TLDR
- Solana’s onchain governance system allows validators to submit proposals through a stake-weighted voting process.
- Proposals need support from 15% of active cluster stake before moving into voting.
- Validators require at least 100,000 SOL delegated to open Solana Governance Proposals.
- Delegators can override validator votes or inaction by voting directly with their own stake.
- The system uses Merkle proofs to verify stake-weighted votes and proposal participation data.
Solana Governance Proposals, known as SGPs, are designed to capture directional decisions from validators and delegators rather than define complete technical specifications. The Solana governance repository states that SGPs answer whether the network should pursue a direction, while Solana Improvement Documents explain how a technical change should be implemented.
The process gives validators a route to request a community signal when a proposal may affect long-term onchain economics. A validator must have at least 100,000 SOL delegated to its vote account before it can open an SGP through the svmgov program.
15% Stake Threshold Controls Voting Access
The governance process begins with a proposal document in the Solana Governance Proposals repository and an onchain proposal account linked to a fixed commit. According to NS3.AI, a proposal must gain support from at least 15% of cluster stake before the network enters the voting process.
Once the support threshold is met, the process moves through discussion, stake snapshot, and voting phases. The stated schedule includes seven epochs for discussion, one epoch for a Node Consensus Network stake snapshot, and three epochs for voting.
Votes are weighted by stake, and approval requires at least two-thirds of decisive stake voting in favor. Abstentions are excluded from the approval calculation, and the repository states that no separate quorum requirement applies.
Delegators Gain Direct Voting Override
The new system also allows SOL delegators to override a validator’s vote or a validator’s decision not to vote. This structure gives stake owners a direct mechanism to participate when their preference differs from the validator managing their delegated stake.

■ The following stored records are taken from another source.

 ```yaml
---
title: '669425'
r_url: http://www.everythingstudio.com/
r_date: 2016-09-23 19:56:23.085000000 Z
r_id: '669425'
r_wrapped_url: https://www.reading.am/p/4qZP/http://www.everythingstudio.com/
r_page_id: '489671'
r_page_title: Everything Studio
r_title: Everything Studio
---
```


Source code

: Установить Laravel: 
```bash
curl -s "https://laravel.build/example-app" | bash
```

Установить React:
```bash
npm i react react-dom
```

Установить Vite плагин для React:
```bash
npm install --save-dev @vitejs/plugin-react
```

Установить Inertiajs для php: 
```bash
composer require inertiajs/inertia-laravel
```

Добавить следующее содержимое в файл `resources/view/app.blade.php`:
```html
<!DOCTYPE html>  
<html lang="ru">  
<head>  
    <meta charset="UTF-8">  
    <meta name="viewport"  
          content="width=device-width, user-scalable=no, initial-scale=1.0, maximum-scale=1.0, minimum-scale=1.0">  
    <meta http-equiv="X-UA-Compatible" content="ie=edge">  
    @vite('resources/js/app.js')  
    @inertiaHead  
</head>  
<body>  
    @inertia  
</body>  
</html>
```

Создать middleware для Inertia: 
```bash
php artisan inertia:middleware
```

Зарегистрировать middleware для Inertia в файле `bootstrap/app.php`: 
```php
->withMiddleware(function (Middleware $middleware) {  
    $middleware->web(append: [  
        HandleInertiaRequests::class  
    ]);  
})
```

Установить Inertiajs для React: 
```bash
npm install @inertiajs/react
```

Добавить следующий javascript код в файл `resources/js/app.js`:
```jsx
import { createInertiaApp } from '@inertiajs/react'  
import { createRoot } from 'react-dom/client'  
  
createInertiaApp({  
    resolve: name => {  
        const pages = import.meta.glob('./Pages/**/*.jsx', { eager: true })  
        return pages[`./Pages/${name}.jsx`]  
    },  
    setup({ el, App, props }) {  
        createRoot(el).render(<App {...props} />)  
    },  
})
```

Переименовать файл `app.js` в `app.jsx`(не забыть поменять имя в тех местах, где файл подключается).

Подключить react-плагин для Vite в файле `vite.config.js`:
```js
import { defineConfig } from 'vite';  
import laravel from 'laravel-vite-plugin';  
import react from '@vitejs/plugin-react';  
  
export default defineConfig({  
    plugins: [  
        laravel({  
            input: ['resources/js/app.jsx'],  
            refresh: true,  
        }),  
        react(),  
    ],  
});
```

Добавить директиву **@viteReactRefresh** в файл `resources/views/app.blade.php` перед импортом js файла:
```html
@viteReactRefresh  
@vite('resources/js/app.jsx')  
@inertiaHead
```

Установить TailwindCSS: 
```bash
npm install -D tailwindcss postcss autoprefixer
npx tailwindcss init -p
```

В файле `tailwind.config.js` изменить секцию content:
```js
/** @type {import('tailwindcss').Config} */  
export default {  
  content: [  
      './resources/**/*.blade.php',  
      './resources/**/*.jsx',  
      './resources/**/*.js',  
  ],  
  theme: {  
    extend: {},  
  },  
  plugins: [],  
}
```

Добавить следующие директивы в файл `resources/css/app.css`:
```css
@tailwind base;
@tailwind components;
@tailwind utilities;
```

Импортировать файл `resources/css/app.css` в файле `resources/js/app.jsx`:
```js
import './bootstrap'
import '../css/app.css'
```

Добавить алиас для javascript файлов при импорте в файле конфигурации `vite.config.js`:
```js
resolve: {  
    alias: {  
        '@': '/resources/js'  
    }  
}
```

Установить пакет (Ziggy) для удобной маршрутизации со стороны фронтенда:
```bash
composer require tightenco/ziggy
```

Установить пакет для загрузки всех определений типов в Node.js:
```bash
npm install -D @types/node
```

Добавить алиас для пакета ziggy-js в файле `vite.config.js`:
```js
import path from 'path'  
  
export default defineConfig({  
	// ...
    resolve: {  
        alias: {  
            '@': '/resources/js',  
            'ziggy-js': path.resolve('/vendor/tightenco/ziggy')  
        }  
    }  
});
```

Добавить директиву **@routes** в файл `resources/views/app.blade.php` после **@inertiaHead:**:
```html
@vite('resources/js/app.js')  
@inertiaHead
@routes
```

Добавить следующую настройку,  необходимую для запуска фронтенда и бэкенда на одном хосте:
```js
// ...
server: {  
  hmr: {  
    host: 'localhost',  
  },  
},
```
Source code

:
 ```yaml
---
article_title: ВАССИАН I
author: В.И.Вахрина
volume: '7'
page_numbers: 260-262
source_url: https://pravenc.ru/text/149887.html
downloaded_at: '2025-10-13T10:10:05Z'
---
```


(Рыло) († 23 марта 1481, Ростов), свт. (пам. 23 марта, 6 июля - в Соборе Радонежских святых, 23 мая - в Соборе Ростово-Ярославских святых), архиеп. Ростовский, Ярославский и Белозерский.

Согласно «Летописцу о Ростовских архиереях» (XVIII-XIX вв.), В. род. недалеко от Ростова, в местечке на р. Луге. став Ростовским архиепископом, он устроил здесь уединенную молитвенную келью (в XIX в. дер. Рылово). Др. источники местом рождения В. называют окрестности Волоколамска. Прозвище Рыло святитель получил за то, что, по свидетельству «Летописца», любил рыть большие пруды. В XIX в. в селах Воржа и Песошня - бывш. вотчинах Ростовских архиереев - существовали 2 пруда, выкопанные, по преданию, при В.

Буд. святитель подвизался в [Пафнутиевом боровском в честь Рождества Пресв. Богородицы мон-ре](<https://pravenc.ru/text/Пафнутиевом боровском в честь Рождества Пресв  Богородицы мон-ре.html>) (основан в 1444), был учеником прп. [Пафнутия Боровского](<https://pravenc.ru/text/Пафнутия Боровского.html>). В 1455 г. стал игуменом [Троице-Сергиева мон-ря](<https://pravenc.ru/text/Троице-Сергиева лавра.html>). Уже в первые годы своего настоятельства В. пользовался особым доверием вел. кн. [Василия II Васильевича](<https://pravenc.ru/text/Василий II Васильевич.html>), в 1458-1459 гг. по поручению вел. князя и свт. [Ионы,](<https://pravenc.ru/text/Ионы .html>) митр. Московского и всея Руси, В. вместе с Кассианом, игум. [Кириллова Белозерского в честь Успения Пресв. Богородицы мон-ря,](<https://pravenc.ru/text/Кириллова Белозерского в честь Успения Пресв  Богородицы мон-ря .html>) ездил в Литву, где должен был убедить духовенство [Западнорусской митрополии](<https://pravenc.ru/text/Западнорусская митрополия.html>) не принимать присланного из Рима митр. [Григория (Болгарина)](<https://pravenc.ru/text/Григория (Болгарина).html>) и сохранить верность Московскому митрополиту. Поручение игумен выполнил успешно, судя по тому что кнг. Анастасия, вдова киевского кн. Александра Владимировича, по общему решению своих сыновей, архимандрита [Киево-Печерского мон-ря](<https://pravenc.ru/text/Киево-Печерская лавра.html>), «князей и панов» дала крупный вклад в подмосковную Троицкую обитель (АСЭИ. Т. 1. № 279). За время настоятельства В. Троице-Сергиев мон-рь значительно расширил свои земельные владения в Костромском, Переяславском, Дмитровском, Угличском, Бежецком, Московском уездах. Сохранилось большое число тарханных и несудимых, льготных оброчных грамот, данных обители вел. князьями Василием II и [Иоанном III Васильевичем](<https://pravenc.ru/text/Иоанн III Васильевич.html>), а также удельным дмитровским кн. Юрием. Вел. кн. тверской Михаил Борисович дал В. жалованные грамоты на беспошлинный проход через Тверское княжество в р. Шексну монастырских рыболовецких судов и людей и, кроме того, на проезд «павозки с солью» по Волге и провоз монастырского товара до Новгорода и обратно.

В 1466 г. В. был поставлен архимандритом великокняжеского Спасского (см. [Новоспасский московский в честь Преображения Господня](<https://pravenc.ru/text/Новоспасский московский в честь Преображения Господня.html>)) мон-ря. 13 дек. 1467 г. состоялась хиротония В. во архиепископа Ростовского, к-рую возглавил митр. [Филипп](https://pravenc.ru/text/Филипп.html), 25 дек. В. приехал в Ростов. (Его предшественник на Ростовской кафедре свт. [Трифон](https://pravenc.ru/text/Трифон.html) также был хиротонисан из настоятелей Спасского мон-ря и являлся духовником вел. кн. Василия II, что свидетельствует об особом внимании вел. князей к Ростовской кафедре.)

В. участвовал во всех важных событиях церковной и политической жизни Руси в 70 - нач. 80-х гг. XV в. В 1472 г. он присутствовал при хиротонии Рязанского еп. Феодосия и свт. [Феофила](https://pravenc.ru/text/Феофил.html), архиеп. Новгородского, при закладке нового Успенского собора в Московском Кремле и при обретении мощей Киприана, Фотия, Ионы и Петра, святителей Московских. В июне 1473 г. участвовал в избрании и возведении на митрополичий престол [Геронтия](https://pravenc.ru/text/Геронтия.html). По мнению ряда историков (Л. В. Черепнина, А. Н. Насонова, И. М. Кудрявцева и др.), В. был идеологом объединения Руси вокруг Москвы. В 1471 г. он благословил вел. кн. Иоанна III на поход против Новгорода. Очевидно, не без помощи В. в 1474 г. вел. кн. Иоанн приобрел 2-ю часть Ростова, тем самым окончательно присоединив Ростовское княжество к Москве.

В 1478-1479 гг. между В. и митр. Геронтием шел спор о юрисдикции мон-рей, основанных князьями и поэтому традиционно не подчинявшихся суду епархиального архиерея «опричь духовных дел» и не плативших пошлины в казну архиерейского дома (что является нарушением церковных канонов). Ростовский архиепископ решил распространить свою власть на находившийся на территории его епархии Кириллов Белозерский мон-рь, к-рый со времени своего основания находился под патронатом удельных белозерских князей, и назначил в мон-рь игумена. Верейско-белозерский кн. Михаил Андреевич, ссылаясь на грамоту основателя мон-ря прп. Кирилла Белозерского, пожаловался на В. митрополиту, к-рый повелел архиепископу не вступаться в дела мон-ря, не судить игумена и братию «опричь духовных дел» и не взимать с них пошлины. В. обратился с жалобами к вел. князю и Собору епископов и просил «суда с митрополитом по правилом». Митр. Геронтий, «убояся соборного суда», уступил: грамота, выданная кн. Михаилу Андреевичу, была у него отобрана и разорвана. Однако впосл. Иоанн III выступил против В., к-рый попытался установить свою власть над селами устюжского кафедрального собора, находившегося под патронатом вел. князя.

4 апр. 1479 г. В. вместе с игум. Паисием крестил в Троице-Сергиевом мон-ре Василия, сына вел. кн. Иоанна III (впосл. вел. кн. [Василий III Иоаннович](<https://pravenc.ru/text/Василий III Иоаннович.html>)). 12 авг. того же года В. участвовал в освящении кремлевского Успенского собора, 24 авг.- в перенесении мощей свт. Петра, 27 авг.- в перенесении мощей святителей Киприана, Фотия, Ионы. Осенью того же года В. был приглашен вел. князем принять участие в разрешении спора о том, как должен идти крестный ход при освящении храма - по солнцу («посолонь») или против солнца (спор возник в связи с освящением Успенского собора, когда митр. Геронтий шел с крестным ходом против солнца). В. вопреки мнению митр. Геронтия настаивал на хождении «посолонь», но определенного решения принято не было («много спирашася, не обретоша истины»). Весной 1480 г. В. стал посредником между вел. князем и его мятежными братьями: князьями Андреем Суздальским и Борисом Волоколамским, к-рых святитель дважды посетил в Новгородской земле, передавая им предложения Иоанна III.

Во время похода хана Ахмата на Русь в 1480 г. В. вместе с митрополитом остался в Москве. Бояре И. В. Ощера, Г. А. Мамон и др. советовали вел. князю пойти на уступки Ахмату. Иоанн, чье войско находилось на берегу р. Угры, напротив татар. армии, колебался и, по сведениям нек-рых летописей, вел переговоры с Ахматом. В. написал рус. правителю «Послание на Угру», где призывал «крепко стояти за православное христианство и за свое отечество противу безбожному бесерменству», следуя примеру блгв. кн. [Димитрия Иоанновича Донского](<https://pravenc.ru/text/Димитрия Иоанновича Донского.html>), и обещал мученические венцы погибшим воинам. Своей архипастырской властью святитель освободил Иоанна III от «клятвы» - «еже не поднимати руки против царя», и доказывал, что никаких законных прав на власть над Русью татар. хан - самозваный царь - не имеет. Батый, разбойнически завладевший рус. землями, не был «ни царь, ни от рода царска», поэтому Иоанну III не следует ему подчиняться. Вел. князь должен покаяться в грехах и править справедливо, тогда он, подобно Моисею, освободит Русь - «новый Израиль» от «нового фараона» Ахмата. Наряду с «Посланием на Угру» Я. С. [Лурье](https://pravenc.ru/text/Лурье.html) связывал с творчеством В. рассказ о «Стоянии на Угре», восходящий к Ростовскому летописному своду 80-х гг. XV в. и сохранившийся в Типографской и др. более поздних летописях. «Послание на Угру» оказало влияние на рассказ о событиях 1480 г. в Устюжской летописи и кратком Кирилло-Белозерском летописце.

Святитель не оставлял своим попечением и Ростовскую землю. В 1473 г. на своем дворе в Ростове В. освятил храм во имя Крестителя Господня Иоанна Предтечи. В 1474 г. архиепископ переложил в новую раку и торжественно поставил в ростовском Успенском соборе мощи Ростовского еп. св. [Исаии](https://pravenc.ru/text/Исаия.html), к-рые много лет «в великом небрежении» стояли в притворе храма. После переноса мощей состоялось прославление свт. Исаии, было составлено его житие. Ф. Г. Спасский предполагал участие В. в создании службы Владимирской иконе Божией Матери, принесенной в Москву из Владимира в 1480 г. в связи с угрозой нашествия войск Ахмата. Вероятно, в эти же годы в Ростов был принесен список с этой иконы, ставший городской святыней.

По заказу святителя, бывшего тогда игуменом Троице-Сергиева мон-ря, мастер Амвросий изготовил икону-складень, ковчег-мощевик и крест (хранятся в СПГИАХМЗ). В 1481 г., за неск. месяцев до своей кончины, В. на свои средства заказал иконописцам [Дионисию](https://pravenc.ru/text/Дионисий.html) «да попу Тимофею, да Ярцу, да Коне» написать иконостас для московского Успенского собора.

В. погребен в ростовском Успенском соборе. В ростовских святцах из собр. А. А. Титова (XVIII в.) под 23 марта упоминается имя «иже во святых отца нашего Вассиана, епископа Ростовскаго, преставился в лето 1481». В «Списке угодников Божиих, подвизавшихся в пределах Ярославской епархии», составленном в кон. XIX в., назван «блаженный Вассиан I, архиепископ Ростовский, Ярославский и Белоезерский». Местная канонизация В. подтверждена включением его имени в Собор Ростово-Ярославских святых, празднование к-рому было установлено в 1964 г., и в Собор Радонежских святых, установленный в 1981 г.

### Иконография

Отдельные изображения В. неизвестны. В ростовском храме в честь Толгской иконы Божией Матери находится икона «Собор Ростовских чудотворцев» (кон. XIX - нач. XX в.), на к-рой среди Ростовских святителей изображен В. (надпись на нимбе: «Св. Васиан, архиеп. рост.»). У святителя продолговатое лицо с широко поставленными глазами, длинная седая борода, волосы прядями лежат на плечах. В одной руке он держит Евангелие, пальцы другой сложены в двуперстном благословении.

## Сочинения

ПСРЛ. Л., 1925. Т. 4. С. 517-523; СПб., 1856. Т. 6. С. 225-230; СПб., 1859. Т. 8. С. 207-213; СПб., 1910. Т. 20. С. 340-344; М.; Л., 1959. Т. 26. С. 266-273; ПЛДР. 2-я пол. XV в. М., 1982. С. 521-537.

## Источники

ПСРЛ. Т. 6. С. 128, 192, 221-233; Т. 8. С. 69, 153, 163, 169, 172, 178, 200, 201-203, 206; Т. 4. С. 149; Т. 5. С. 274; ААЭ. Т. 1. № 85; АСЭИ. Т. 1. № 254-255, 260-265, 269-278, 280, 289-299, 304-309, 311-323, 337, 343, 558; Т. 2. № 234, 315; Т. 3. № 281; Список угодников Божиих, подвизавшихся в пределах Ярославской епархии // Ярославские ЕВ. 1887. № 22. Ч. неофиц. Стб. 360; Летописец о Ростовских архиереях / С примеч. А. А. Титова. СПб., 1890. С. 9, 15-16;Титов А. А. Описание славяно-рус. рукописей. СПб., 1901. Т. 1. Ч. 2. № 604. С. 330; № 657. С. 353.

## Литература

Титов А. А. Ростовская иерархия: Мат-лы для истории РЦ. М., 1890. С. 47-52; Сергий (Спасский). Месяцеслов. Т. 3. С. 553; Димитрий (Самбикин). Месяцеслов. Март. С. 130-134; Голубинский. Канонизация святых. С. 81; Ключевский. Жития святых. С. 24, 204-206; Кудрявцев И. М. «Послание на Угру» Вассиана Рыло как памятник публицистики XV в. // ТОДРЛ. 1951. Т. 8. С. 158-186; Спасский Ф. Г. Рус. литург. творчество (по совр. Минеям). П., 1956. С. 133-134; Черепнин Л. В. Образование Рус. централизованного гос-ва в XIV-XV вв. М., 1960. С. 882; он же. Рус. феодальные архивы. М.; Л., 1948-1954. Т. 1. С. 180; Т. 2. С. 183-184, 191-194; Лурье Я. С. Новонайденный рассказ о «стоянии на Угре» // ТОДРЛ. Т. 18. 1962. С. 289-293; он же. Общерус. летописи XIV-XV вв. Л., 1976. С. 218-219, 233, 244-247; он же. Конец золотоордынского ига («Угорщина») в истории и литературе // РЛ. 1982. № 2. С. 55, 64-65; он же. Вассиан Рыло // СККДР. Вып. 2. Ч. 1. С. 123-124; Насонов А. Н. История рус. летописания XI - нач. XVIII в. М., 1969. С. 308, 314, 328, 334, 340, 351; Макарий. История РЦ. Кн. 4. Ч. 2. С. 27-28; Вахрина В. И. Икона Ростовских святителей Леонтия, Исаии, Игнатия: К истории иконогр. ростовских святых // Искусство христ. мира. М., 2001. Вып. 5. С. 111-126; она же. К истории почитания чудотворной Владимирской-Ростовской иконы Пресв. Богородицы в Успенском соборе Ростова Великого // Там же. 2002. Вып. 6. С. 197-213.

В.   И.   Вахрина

The Solana governance documents state that Merkle proofs are used to verify stake-weighted votes. The system also freezes proposal text by linking the onchain proposal to a specific repository commit, which is intended to prevent changes after validators and delegators begin reviewing the proposal.
For crypto investors and Solana network participants, the development matters because governance can shape decisions around protocol direction, economics, and validator coordination. The framework does not replace the SIMD process, but it creates a formal route for stake-weighted signaling when at least 15% of active stake requests a vote.
Solana’s onchain governance launch marks a structured shift in how validators and delegators can register support for network-level decisions. The model keeps technical implementation within the SIMD process while allowing stake-weighted voting to guide whether the ecosystem should pursue selected proposals.